The foundation has also provided small, rapid response grants to innovative initiatives and it benefits more than 30 sub-Saharan African countries, he said.
He made this disclosure whilst delivering a speech at the opening of a five-day regional course on negotiation on public-private partnership agreement, held at the Coconut Residence on yesterday.
The course, hosted by the Central Bank of The Gambia, was organised and funded by WAIFEM.
The ACBF is Africa’s premier capacity building institute, established in February 1991, and it was the outcome of a partnership between African governments and the international donor community, he said.
“Its mission is to build sustainable human and institutional capacity for support growths, poverty reduction and good governance in Africa,” he stated.
He added that ACBF support is enshrined in six core competency areas namely, economic policy analysis and management, financial management and accountability, strengthening and monitoring of national statistics, public administration and management, strengthening of the policy analysis capacity of national parliaments and professionalisation of the voices of the private sector and civil society.
“The importance of building capacity in public private partnership (PPP) is one strategic objective that ACBF agreed with WAIFEM to achieve during the current funding which we provide to the institute,” he said.
The foundation had provided funding to other PPP initiatives on the continent, including an international workshop organised by the Nigeria PPP office in 2013, he went on.
“We also support WAIFEM to convene experts’ round-table discussion on financing infrastructure in Africa through the instrument of PPPs,” he further stated.
“It is a well-known fact that traditional forms of financing for development are under threat.

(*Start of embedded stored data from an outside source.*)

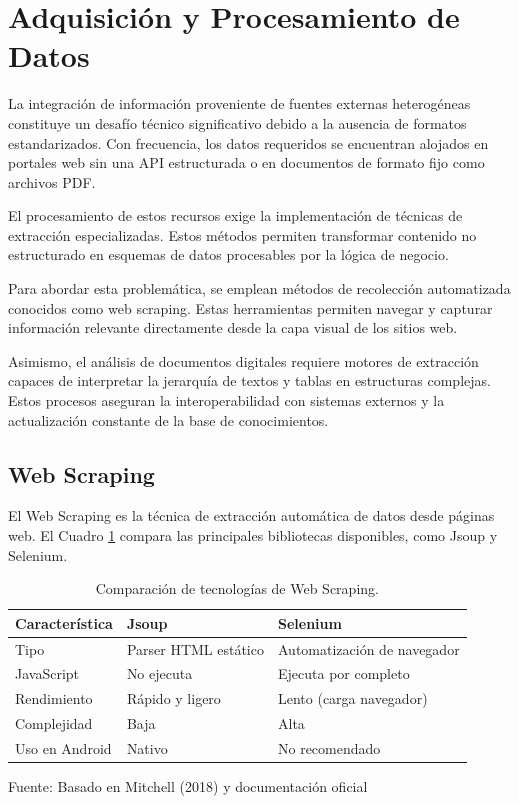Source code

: \section{Adquisición y Procesamiento de Datos}
\label{sec:adquisicion-datos}

La integración de información proveniente de fuentes externas heterogéneas constituye un desafío técnico significativo debido a la ausencia de formatos estandarizados. Con frecuencia, los datos requeridos se encuentran alojados en portales web sin una API estructurada o en documentos de formato fijo como archivos PDF.

El procesamiento de estos recursos exige la implementación de técnicas de extracción especializadas. Estos métodos permiten transformar contenido no estructurado en esquemas de datos procesables por la lógica de negocio.

Para abordar esta problemática, se emplean métodos de recolección automatizada conocidos como web scraping. Estas herramientas permiten navegar y capturar información relevante directamente desde la capa visual de los sitios web.

Asimismo, el análisis de documentos digitales requiere motores de extracción capaces de interpretar la jerarquía de textos y tablas en estructuras complejas. Estos procesos aseguran la interoperabilidad con sistemas externos y la actualización constante de la base de conocimientos.

\subsection{Web Scraping}
El Web Scraping es la técnica de extracción automática de datos desde páginas web. El Cuadro \ref{tab:scraping_comparison} compara las principales bibliotecas disponibles, como Jsoup y Selenium.

\begin{table}[H]
\centering
\begin{tabularx}{\linewidth}{p{3.5cm} p{4.5cm} p{4.5cm}}
\toprule
Característica & Jsoup & Selenium \\
\midrule
Tipo & Parser HTML estático & Automatización de navegador \\
JavaScript & No ejecuta & Ejecuta por completo \\
Rendimiento & Rápido y ligero & Lento (carga navegador) \\
Complejidad & Baja & Alta \\
Uso en Android & Nativo & No recomendado \\
\bottomrule
\end{tabularx}
\caption{Comparación de tecnologías de Web Scraping.}\label{tab:scraping_comparison}
Fuente: Basado en Mitchell (2018) \cite{mitchell2018scraping} y documentación oficial \cite{jsoup_docs}
\end{table}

Many economies, especially in sub-Saharan Africa contracting official development assistance face increased budgetary pressure, as a result of depressed commodity prices, inadequate private investment and remittances,” Dr Noumon said.
At the same time African countries need large investments in infrastructure for accelerated inclusive growth aimed at poverty alleviation and improvement in the quality of life of its citizenry, he continued.
He said different estimates of infrastructure deficit for sub-Saharan Africa have been made by various organisations and analysts.
The UNDP estimates that African infrastructure investment gap would require $120 billion annually to close it, he said, adding that about $30 billion per annum is needed to eradicate hunger globally, and between $25 and $36 billion are required annually for HIV/AIDS and education.
Furthermore, he added, another $10 billion would be required annually to control malaria and tuberculosis.
The World Bank factsheet notes that the cost of redressing Africa infrastructure deficit is estimated at US$38 billion of investment per year, and a further US$75 billion, he said.
He said the required spending by African governments translates into some 12 per cent of Africa’s GDP, and banks also project that “there is currently a funding gap of US$35 billion per year.
In light of constraints on public resources and fiscal space, sub-Saharan African countries would need to find innovative means of mobilising resources to finance development, he stated.